▶ [TASK INPUT]

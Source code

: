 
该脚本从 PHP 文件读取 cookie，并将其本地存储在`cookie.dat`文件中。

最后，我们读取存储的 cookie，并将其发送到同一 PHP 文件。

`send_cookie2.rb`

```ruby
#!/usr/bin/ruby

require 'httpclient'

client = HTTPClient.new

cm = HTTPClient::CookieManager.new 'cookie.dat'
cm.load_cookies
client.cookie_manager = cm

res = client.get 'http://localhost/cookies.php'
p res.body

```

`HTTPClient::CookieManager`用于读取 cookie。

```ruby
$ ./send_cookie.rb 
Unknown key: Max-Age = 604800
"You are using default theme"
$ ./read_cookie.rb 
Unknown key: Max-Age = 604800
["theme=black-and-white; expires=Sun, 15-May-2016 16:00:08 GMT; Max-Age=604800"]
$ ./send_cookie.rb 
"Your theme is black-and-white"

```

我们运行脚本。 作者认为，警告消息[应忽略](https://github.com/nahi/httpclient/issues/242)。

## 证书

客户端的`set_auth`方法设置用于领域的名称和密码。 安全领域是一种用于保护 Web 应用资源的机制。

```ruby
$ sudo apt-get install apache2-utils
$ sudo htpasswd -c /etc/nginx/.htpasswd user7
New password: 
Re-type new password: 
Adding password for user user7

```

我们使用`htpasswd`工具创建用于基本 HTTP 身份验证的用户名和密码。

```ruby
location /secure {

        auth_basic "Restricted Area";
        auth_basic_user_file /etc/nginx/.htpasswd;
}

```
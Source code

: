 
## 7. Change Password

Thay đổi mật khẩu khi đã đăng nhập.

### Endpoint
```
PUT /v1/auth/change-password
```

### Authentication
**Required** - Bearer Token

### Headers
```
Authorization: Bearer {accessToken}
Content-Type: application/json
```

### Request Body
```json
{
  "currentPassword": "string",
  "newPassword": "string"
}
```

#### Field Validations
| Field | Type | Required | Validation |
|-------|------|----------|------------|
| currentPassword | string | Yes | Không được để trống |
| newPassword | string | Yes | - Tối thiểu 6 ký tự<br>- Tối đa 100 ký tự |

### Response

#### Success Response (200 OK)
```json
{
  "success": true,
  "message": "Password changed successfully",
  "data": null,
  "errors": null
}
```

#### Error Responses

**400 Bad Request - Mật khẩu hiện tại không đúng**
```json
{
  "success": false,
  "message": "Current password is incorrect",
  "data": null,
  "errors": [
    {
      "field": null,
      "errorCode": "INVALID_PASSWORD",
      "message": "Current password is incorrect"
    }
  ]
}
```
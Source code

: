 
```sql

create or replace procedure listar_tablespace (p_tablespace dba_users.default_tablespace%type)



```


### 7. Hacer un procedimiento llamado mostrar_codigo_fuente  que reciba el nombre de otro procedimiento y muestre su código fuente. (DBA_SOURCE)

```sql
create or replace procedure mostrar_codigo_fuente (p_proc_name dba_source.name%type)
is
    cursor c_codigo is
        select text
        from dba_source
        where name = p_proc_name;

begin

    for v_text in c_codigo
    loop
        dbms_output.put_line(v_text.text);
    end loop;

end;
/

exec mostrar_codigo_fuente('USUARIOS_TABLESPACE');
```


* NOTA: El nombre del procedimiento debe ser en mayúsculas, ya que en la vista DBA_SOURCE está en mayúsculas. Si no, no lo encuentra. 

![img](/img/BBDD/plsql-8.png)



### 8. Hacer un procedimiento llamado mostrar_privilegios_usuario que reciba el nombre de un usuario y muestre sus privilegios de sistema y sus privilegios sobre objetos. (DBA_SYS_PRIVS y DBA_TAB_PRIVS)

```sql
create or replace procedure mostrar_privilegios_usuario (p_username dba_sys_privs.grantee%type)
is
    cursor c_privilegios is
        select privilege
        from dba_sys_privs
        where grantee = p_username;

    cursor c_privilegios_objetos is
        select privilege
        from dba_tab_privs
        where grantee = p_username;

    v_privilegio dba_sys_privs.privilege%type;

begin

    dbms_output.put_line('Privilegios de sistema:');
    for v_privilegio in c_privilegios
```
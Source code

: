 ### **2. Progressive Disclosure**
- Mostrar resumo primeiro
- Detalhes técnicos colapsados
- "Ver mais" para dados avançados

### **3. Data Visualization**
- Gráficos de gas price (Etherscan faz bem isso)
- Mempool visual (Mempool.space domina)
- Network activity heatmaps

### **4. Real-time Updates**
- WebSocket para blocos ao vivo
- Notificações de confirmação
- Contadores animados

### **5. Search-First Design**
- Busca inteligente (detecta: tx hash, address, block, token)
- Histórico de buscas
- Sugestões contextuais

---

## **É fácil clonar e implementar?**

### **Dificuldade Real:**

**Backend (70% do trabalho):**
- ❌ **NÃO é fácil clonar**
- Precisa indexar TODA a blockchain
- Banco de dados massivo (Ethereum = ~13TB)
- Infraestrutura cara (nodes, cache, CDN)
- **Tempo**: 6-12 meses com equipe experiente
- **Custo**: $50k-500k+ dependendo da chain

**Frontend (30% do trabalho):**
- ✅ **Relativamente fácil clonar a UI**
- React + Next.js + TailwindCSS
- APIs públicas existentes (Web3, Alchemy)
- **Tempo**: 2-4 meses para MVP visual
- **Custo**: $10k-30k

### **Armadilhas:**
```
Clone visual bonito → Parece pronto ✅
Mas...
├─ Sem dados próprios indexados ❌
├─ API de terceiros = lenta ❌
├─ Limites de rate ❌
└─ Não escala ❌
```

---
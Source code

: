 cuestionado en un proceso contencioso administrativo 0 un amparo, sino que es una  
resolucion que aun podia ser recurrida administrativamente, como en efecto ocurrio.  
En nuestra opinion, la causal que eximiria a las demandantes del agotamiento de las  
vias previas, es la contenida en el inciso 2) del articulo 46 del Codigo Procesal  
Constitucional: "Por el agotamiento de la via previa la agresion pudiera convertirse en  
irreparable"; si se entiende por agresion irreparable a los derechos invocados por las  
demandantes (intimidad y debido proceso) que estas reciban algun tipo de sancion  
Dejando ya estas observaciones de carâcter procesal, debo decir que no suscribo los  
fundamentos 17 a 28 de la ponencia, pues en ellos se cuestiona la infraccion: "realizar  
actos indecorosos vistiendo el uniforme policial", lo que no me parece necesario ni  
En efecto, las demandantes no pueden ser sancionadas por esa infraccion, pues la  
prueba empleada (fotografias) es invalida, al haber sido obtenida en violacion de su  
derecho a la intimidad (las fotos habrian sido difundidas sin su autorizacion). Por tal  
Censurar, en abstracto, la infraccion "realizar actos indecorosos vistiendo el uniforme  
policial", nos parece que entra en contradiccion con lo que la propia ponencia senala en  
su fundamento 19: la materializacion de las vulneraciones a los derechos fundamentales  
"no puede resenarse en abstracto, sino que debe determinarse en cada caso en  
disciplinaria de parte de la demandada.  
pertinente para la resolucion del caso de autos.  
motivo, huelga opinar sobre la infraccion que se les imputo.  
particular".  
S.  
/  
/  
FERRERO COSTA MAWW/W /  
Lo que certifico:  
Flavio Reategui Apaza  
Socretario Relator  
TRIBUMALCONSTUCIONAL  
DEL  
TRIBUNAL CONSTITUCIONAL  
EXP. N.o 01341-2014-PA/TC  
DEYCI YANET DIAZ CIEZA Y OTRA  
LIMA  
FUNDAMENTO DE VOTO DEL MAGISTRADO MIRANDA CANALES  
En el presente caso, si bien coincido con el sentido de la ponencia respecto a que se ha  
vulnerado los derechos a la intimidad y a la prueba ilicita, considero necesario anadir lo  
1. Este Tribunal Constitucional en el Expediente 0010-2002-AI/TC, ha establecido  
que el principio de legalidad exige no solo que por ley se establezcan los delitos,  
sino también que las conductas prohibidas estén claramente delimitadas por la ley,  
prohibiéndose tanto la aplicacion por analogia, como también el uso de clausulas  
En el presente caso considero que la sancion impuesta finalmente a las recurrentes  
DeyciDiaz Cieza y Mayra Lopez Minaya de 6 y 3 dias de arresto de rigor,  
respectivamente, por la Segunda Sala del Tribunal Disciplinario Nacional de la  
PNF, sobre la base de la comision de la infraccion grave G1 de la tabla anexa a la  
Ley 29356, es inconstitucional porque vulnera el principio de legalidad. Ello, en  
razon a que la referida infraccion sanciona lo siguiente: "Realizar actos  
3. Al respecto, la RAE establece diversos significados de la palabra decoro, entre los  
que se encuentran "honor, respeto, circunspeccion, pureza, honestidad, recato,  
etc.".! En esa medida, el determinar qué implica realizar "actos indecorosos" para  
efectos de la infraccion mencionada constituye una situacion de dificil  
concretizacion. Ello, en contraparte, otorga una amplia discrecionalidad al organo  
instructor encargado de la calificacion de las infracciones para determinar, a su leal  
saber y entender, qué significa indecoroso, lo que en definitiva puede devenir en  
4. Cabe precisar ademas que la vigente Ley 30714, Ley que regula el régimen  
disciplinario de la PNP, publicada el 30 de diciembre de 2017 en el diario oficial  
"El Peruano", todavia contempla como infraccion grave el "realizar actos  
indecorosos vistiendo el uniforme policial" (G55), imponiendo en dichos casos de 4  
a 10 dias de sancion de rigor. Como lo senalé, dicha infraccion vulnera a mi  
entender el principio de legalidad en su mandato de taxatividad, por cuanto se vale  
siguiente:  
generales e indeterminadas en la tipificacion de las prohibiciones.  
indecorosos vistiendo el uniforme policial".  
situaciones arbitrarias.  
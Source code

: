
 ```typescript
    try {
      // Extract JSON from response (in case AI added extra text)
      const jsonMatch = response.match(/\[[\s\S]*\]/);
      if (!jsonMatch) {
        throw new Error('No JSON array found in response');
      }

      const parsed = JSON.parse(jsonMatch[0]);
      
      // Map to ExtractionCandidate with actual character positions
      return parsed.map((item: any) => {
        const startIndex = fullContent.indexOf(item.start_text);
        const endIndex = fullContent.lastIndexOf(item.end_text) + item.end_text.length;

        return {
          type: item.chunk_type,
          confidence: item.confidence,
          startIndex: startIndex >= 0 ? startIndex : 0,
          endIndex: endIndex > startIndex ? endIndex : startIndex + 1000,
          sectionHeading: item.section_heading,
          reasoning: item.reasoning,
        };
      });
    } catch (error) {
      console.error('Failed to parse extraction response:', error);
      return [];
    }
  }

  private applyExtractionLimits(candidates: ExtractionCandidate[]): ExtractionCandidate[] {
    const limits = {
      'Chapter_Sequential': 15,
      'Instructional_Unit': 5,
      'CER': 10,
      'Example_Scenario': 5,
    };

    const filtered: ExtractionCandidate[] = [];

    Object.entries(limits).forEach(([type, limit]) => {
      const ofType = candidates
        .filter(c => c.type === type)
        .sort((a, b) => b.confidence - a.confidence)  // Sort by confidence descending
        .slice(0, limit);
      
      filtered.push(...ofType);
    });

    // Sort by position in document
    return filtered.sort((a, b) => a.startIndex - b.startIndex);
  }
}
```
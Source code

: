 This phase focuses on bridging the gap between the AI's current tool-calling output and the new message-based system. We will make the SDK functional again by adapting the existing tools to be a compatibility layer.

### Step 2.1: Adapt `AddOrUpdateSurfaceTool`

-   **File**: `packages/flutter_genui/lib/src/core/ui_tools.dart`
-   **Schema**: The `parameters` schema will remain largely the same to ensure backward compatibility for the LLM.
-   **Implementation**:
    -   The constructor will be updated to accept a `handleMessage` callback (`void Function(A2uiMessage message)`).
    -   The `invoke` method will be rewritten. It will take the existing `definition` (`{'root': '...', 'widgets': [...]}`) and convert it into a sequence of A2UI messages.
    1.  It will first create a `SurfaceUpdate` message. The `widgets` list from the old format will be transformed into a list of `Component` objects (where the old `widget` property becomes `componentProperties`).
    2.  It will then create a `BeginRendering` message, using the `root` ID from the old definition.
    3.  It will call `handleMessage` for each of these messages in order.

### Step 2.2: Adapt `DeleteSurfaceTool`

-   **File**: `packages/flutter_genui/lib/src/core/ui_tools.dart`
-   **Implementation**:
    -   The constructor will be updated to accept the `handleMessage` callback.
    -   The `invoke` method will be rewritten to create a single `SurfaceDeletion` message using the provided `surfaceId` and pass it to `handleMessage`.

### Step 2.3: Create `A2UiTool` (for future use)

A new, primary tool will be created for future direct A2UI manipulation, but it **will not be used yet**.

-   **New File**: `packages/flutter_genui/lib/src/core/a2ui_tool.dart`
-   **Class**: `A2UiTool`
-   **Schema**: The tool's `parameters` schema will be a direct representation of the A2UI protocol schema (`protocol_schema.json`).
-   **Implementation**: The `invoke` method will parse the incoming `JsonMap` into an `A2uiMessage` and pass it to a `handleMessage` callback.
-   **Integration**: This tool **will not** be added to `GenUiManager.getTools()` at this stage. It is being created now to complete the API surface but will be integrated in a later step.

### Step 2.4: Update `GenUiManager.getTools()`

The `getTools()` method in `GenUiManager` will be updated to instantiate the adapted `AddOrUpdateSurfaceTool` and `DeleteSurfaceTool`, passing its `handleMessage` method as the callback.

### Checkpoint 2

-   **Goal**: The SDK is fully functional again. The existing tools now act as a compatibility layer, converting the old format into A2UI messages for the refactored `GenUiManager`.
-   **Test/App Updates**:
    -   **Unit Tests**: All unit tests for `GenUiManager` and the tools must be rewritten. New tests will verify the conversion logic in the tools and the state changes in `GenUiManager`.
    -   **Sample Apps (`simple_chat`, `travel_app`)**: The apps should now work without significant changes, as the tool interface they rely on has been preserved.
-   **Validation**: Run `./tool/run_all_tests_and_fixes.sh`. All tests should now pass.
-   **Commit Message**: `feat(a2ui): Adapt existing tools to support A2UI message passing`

▶ [THE TASK] Considering only the material above, set down every line from the one with "prohibiéndose tanto la" to the one with "respectivamente, por la", inclusive, exactly as written.

▶ [TASK ANSWER]
prohibiéndose tanto la aplicacion por analogia, como también el uso de clausulas  
En el presente caso considero que la sancion impuesta finalmente a las recurrentes  
DeyciDiaz Cieza y Mayra Lopez Minaya de 6 y 3 dias de arresto de rigor,  
respectivamente, por la Segunda Sala del Tribunal Disciplinario Nacional de la  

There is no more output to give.